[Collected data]
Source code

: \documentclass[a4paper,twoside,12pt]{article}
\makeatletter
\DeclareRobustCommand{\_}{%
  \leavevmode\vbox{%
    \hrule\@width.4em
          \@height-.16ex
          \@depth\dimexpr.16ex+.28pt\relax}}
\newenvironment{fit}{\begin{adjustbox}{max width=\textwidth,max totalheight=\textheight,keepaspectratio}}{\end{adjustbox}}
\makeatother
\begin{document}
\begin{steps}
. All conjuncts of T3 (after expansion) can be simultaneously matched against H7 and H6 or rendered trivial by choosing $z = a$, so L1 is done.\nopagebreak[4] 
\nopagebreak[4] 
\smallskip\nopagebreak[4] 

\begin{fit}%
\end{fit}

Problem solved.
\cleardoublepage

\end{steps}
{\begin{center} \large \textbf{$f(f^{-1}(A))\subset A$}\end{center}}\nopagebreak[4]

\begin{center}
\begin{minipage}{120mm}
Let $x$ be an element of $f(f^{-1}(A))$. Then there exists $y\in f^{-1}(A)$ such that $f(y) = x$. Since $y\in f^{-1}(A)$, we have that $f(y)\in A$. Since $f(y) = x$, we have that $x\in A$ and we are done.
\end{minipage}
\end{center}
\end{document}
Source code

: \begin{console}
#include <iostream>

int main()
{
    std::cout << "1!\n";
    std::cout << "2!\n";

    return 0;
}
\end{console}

...

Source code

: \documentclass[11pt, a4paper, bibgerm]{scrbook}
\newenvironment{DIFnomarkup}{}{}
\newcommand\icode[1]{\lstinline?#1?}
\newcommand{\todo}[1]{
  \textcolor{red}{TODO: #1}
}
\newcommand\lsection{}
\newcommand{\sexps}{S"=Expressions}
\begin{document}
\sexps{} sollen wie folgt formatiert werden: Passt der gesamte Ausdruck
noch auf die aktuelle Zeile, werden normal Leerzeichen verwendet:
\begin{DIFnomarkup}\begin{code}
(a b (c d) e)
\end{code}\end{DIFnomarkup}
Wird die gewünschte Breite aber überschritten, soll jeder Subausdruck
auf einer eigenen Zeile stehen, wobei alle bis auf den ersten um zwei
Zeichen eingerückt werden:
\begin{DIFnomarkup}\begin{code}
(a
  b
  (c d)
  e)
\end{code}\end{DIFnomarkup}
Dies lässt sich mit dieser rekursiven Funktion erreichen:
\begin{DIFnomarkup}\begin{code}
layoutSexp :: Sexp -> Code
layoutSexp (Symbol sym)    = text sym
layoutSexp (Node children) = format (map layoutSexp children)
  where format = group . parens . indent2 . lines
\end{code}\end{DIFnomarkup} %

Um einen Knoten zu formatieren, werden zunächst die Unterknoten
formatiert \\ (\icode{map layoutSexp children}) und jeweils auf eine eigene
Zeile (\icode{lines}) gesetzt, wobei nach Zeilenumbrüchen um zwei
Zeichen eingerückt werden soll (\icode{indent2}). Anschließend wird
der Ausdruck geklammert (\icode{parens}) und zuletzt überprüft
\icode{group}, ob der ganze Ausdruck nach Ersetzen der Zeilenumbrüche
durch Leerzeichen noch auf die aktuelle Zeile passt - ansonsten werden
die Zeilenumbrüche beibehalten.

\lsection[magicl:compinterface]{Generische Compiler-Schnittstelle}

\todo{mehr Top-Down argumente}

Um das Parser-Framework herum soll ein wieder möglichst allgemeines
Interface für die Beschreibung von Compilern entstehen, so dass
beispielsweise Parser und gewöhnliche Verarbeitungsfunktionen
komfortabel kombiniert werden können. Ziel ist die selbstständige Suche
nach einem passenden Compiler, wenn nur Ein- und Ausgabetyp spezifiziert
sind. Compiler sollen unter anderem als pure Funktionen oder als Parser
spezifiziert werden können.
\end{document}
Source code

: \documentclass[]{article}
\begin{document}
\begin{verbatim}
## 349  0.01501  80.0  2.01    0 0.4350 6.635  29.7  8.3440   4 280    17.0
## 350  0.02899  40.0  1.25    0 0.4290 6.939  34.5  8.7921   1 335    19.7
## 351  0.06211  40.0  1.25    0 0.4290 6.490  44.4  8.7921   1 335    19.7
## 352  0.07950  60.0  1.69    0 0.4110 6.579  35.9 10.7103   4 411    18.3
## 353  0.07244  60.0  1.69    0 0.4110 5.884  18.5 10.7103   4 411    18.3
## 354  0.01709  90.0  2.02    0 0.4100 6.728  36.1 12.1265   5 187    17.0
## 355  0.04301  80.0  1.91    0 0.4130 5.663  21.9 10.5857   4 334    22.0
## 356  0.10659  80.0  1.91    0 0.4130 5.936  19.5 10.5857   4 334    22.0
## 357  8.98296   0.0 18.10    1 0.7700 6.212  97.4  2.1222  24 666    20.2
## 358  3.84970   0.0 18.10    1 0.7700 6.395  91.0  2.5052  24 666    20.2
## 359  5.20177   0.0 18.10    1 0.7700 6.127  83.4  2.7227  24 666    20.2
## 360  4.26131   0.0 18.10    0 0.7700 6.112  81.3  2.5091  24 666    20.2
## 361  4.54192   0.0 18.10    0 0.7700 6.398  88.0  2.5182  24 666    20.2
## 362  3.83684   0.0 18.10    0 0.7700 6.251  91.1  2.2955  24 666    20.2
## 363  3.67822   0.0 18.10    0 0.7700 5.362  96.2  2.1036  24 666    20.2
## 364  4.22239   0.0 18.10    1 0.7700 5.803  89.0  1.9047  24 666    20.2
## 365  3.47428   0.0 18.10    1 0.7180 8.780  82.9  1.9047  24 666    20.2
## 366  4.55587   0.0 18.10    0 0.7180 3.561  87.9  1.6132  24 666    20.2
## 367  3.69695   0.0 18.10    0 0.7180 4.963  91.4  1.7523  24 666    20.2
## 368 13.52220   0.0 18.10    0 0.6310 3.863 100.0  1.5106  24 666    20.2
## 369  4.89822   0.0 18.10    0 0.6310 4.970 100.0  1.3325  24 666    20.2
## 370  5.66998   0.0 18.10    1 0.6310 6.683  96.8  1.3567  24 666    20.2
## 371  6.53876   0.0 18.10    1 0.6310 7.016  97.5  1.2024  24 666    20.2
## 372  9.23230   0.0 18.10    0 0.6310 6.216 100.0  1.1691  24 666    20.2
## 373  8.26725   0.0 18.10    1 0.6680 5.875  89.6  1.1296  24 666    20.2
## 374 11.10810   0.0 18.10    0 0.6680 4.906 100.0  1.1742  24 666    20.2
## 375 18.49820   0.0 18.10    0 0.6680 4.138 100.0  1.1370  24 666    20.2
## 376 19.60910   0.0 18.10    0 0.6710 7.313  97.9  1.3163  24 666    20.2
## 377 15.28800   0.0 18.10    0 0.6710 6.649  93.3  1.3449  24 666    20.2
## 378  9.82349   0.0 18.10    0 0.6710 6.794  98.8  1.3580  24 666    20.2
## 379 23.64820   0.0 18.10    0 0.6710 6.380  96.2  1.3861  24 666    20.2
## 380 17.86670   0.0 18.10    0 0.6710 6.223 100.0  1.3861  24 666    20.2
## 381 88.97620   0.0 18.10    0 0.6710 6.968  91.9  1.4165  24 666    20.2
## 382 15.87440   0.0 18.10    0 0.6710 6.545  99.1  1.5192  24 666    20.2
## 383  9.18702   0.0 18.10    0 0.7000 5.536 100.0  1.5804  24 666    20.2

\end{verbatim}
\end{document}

==

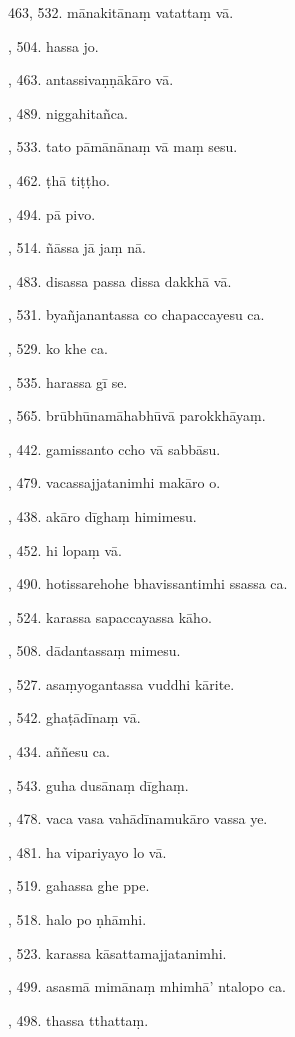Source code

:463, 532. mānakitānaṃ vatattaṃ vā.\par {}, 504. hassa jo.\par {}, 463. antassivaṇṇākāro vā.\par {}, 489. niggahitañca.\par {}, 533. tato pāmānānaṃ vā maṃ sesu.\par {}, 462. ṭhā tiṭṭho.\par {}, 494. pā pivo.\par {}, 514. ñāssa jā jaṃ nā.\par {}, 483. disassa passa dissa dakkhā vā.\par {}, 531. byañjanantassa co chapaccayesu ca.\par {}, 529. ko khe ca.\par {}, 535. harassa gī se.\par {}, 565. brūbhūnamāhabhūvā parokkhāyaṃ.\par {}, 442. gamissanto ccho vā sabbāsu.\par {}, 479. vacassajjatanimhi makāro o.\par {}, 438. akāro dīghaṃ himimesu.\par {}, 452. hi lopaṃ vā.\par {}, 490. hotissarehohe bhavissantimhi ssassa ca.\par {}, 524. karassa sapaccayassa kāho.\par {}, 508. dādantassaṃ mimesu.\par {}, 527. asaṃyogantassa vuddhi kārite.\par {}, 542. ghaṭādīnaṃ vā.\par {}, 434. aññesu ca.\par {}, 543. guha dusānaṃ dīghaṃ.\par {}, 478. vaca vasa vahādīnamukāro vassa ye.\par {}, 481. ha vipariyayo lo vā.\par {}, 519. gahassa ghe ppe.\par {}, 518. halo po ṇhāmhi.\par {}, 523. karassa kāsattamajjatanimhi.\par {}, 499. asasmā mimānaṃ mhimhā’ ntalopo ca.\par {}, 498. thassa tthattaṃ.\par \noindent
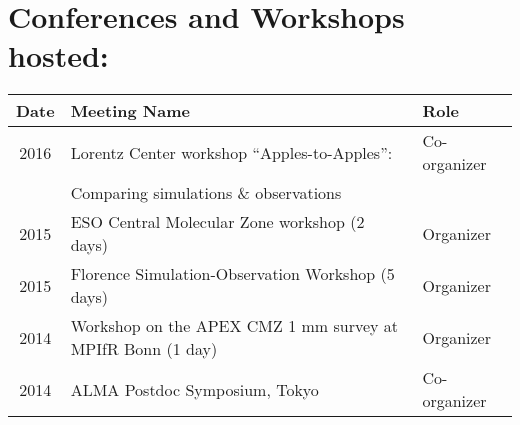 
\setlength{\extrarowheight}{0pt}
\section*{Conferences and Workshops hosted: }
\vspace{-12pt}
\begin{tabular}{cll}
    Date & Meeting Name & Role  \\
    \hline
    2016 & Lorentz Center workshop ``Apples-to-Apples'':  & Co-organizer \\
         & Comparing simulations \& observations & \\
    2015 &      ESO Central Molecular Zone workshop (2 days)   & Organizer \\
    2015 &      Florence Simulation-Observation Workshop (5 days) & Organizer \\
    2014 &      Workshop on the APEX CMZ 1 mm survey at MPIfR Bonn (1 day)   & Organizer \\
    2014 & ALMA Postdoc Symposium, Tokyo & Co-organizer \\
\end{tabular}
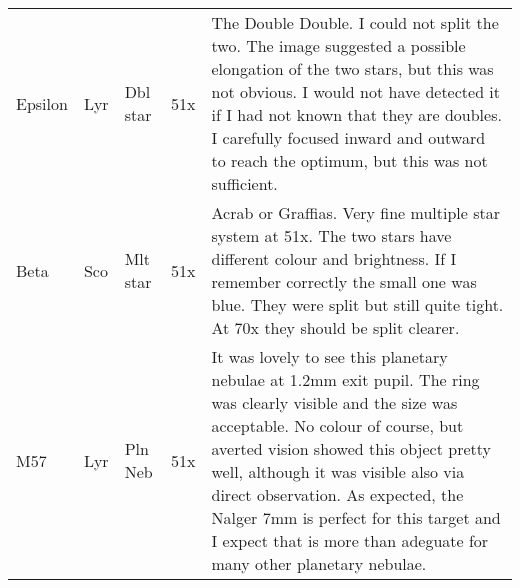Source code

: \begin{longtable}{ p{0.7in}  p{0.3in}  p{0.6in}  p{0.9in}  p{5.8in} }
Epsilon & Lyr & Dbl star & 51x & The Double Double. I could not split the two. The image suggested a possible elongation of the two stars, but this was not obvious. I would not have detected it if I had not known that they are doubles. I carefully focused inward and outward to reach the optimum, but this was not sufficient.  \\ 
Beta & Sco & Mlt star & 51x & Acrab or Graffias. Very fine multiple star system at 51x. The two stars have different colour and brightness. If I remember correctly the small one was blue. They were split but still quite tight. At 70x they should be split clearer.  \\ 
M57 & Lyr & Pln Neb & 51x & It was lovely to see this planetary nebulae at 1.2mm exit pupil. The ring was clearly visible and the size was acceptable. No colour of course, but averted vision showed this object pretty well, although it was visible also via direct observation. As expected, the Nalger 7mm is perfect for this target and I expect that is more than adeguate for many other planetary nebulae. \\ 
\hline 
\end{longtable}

(EXERCISE)
What lines in the data above contain the word "formatiert"? Copy them all.

(EXERCISE RESPONSE)
\sexps{} sollen wie folgt formatiert werden: Passt der gesamte Ausdruck
formatiert \\ (\icode{map layoutSexp children}) und jeweils auf eine eigene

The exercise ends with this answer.